* _Try it_
Every line of the entries below that carries the string "have" should be copied.

[Dataset entries]

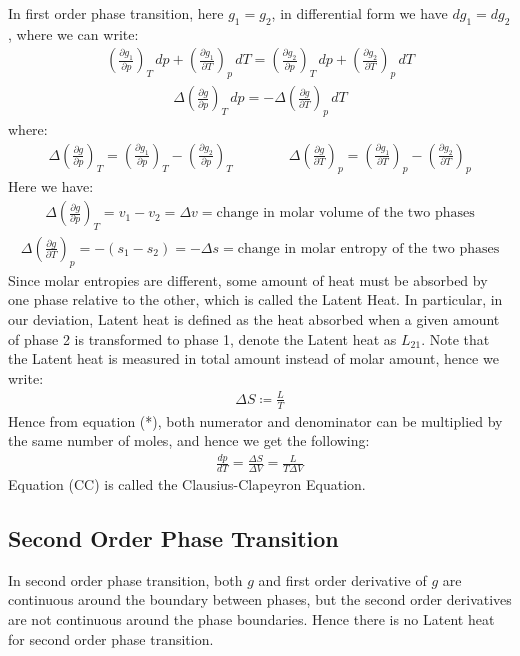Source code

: \documentclass[11pt,oneside]{book}
\theoremstyle{break}
\theoremstyle{break}
\newcommand{\pd}{\partial}
\newcommand{\lr}[1]{\left( #1 \right)}
\begin{document}
In first order phase transition, here $g_1 = g_2$, in differential form we have $dg_1 = dg_2$, where we can write:
\begin{align*}
\lr{\frac{\pd g_1}{\pd p}}_T \, dp + \lr{\frac{\pd g_1}{\pd T}}_p \, dT =\lr{\frac{\pd g_2}{\pd p}}_T \, dp + \lr{\frac{\pd g_2}{\pd T}}_p \, dT  
\end{align*}
\begin{align*}
\Delta \lr{\frac{\pd g}{\pd p}}_T \, dp = -\Delta \lr{\frac{\pd g}{\pd T}}_p\, dT \tag{*}
\end{align*}
where:
\begin{align*}
\Delta \lr{\frac{\pd g}{\pd p}}_T = \lr{\frac{\pd g_1}{\pd p}}_T - \lr{\frac{\pd g_2}{\pd p}}_T\qquad\qquad \Delta \lr{\frac{\pd g}{\pd T}}_p = \lr{\frac{\pd g_1}{\pd T}}_p - \lr{\frac{\pd g_2}{\pd T}}_p
\end{align*}
Here we have:
\begin{align*}
\Delta \lr{\frac{\pd g}{\pd p}}_T = v_1 - v_2 = \Delta v = \text{change in molar volume of the two phases}
\end{align*}
\begin{align*}
\Delta \lr{\frac{\pd g}{\pd T}}_p = -(s_1 - s_2) = -\Delta s = \text{change in molar entropy of the two phases} 
\end{align*}
Since molar entropies are different, some amount of heat must be absorbed by one phase relative to the other, which is called the Latent Heat. In particular, in our deviation, Latent heat is defined as the heat absorbed when a given amount of phase 2 is transformed to phase 1, denote the Latent heat as $L_{21}$. Note that the Latent heat is measured in total amount instead of molar amount, hence we write:
\begin{align*}
\Delta S \coloneqq \frac{L}{T}
\end{align*}
Hence from equation (*), both numerator and denominator can be multiplied by the same number of moles, and hence we get the following:
\begin{align*}
\frac{dp}{dT} = \frac{\Delta S}{\Delta V} = \frac{L}{T\Delta V} \tag{CC}
\end{align*}
Equation (CC) is called the Clausius-Clapeyron Equation. \\


\subsection{Second Order Phase Transition}
In second order phase transition, both $g$ and first order derivative of $g$ are continuous around the boundary between phases, but the second order derivatives are not continuous around the phase boundaries. Hence there is no Latent heat for second order phase transition. 
\end{document}
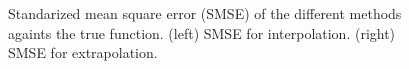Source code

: \documentclass[]{interact}
\theoremstyle{plain}%
\theoremstyle{definition}
\theoremstyle{remark}
\begin{document}
\begin{figure}
\caption{Standarized mean square error (SMSE) of the different methods againts the true function. (left) SMSE for interpolation. (right) SMSE for extrapolation.}
  \label{fig17_RMSE_exII}
\end{figure}
\end{document}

* _Answer space_
In first order phase transition, here $g_1 = g_2$, in differential form we have $dg_1 = dg_2$, where we can write:
Here we have:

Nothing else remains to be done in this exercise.